> _Input material_
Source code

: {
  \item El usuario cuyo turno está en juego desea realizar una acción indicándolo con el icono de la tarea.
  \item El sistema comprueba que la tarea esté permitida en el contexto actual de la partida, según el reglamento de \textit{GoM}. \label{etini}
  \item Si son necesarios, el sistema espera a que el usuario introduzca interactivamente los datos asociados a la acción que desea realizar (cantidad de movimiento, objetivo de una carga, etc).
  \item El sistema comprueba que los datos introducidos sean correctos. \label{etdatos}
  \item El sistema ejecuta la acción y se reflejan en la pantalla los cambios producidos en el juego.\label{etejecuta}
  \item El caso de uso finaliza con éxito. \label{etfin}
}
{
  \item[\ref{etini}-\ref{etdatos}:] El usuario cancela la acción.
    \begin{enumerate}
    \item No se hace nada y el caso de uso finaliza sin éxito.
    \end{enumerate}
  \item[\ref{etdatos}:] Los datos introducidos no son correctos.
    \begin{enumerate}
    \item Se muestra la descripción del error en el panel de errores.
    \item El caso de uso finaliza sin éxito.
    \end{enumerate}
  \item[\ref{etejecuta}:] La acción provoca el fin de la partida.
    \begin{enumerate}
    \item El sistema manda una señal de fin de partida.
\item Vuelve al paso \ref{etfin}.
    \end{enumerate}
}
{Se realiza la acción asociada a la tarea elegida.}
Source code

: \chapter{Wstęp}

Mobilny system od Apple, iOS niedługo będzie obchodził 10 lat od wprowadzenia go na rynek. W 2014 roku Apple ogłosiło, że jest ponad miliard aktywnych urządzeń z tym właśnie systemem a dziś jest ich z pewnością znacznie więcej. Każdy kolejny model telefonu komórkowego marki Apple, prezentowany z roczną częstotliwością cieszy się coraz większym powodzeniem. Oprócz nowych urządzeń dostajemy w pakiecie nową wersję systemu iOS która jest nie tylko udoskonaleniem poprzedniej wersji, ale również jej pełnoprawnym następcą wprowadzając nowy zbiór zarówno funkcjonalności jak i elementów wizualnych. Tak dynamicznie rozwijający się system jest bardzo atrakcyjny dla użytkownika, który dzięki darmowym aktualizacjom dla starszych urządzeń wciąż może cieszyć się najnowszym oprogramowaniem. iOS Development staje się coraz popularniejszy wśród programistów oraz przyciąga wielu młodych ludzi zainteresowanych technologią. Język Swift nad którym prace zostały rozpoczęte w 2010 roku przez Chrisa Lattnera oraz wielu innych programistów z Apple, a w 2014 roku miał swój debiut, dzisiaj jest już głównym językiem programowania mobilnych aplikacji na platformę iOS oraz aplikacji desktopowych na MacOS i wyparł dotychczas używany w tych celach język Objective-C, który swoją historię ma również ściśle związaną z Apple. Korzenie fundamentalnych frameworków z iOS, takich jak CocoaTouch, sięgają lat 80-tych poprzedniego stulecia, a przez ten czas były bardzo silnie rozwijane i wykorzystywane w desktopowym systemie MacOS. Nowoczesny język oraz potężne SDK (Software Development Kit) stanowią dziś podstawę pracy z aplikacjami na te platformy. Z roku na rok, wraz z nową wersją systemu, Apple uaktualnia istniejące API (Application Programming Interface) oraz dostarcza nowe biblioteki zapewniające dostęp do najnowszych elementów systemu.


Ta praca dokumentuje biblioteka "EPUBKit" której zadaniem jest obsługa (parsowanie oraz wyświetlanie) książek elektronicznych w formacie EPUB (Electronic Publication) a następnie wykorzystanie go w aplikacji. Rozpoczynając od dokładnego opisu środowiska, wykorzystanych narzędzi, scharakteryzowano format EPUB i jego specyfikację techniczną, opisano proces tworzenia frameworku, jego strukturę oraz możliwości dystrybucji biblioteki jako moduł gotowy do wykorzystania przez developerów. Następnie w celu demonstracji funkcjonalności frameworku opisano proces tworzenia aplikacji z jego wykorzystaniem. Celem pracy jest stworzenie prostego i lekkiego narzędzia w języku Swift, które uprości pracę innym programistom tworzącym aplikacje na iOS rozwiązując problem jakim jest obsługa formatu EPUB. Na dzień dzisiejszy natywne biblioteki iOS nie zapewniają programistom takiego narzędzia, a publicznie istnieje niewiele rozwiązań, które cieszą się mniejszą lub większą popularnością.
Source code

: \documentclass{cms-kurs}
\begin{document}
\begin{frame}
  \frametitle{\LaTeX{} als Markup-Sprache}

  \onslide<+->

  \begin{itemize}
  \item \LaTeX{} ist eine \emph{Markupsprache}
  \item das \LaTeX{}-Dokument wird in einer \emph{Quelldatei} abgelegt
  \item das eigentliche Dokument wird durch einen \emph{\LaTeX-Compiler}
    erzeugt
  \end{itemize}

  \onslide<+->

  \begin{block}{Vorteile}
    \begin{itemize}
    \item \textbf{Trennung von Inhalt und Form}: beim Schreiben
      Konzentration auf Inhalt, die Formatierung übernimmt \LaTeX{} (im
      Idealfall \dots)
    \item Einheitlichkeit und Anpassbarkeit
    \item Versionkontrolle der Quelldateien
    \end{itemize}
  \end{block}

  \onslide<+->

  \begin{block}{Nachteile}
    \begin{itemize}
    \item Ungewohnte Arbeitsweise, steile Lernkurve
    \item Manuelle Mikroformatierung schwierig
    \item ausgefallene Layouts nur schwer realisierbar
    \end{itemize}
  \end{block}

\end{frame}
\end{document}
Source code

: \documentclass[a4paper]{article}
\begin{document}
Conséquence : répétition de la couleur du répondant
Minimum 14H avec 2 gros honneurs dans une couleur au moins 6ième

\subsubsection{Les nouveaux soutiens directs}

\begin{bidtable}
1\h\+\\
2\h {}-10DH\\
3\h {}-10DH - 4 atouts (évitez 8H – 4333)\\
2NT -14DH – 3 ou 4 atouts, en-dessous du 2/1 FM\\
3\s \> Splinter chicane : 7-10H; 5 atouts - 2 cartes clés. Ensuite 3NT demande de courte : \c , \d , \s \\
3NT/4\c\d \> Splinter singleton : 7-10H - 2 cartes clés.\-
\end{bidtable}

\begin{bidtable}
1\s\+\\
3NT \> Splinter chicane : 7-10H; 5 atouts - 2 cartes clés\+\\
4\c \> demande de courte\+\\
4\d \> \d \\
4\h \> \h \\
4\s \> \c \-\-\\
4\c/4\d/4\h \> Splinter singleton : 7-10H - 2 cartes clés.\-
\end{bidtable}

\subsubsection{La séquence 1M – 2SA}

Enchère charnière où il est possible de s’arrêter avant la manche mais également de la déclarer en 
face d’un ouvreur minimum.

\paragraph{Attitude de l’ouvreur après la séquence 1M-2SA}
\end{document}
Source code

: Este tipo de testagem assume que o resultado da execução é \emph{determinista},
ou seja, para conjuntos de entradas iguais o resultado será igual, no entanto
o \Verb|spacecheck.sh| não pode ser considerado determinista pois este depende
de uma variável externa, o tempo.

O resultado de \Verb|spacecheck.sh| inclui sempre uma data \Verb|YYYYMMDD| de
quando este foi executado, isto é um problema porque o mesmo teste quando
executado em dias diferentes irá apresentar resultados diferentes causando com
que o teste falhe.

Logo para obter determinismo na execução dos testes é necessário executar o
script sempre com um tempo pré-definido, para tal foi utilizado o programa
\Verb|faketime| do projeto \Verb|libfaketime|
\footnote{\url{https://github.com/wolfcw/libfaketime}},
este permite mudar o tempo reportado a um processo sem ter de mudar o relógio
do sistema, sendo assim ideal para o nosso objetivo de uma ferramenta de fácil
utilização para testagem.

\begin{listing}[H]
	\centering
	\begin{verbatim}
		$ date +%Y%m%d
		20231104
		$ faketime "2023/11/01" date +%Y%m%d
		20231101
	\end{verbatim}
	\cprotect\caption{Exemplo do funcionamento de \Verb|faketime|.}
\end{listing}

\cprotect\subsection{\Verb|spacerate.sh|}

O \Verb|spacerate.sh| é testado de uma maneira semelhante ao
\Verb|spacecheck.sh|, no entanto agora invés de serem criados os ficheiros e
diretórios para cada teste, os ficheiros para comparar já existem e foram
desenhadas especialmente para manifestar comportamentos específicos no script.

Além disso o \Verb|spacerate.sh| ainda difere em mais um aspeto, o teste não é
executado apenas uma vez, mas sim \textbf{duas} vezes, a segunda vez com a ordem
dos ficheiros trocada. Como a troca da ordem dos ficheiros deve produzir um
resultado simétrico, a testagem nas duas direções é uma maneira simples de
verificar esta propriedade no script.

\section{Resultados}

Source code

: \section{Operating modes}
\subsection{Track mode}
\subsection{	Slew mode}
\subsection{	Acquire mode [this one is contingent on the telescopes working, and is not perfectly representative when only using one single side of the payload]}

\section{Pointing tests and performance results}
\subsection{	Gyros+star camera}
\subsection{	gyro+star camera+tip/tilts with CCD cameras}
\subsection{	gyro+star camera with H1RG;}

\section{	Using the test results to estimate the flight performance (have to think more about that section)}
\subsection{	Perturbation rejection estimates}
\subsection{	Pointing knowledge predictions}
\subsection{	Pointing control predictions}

> _What to work on_
Determine the number of lines in the preceding data that contain the word "courte". Reply with that number only.

> _Problem solution_
2